• TASK: Output all records exactly, with no images.

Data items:
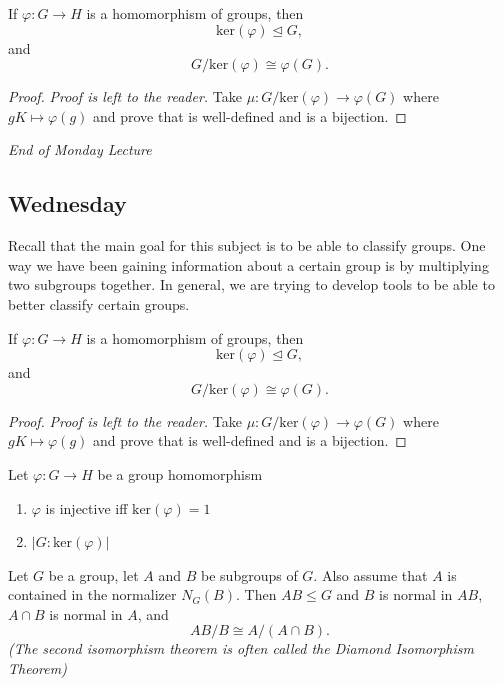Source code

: \begin{theorem}
    If \( \varphi : G \to H  \) is a homomorphism of groups, then 
    \[  \text{ker}(\varphi) \trianglelefteq G, \]
    and
    \[  G / \text{ker}(\varphi) \cong \varphi(G). \]
\end{theorem}
\begin{proof}
\textit{Proof is left to the reader.} Take \( \mu: G / \text{ker}(\varphi) \to \varphi(G) \) where \( g K \mapsto \varphi(g) \) and prove that is well-defined and is a bijection. 
\end{proof}

\begin{center}
    \textit{End of Monday Lecture} 
\end{center}
\subsection{Wednesday}

Recall that the main goal for this subject is to be able to classify groups. One way we have been gaining information about a certain group is by multiplying two subgroups together. In general, we are trying to develop tools to be able to better classify certain groups.

\begin{theorem}
    If \( \varphi : G \to H  \) is a homomorphism of groups, then 
    \[  \text{ker}(\varphi) \trianglelefteq G, \]
    and
    \[  G / \text{ker}(\varphi) \cong \varphi(G). \]
\end{theorem}
\begin{proof}
\textit{Proof is left to the reader.} Take \( \mu: G / \text{ker}(\varphi) \to \varphi(G) \) where \( g K \mapsto \varphi(g) \) and prove that is well-defined and is a bijection. 
\end{proof}

\begin{corollary}
   Let \( \varphi : G \to H  \) be a group homomorphism 
   \begin{enumerate}
       \item[(1)] \( \varphi  \) is injective iff \( \text{ker}(\varphi) = 1  \) 
        \item[(2)] \( |  G : \text{ker}(\varphi) |  \)
   \end{enumerate}
\end{corollary}

\begin{theorem}
Let \( G  \) be a group, let \( A  \) and \( B  \) be subgroups of \( G  \). Also assume that \( A  \) is contained in the normalizer \( {N}_{G}(B) \). Then \( AB \leq G  \) and    \( B  \) is normal in \( AB  \), \( A \cap B  \) is normal in \( A  \), and 
\[  A B / B \cong A / (A \cap B). \]
\textit{(The second isomorphism theorem is often called the Diamond Isomorphism Theorem)} 
\end{theorem}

• WRITTEN RESPONSE:
Source code

: \begin{theorem}
    If \( \varphi : G \to H  \) is a homomorphism of groups, then 
    \[  \text{ker}(\varphi) \trianglelefteq G, \]
    and
    \[  G / \text{ker}(\varphi) \cong \varphi(G). \]
\end{theorem}
\begin{proof}
\textit{Proof is left to the reader.} Take \( \mu: G / \text{ker}(\varphi) \to \varphi(G) \) where \( g K \mapsto \varphi(g) \) and prove that is well-defined and is a bijection. 
\end{proof}

\begin{center}
    \textit{End of Monday Lecture} 
\end{center}
\subsection{Wednesday}

Recall that the main goal for this subject is to be able to classify groups. One way we have been gaining information about a certain group is by multiplying two subgroups together. In general, we are trying to develop tools to be able to better classify certain groups.

\begin{theorem}
    If \( \varphi : G \to H  \) is a homomorphism of groups, then 
    \[  \text{ker}(\varphi) \trianglelefteq G, \]
    and
    \[  G / \text{ker}(\varphi) \cong \varphi(G). \]
\end{theorem}
\begin{proof}
\textit{Proof is left to the reader.} Take \( \mu: G / \text{ker}(\varphi) \to \varphi(G) \) where \( g K \mapsto \varphi(g) \) and prove that is well-defined and is a bijection. 
\end{proof}

\begin{corollary}
   Let \( \varphi : G \to H  \) be a group homomorphism 
   \begin{enumerate}
       \item[(1)] \( \varphi  \) is injective iff \( \text{ker}(\varphi) = 1  \) 
        \item[(2)] \( |  G : \text{ker}(\varphi) |  \)
   \end{enumerate}
\end{corollary}

\begin{theorem}
Let \( G  \) be a group, let \( A  \) and \( B  \) be subgroups of \( G  \). Also assume that \( A  \) is contained in the normalizer \( {N}_{G}(B) \). Then \( AB \leq G  \) and    \( B  \) is normal in \( AB  \), \( A \cap B  \) is normal in \( A  \), and 
\[  A B / B \cong A / (A \cap B). \]
\textit{(The second isomorphism theorem is often called the Diamond Isomorphism Theorem)} 
\end{theorem}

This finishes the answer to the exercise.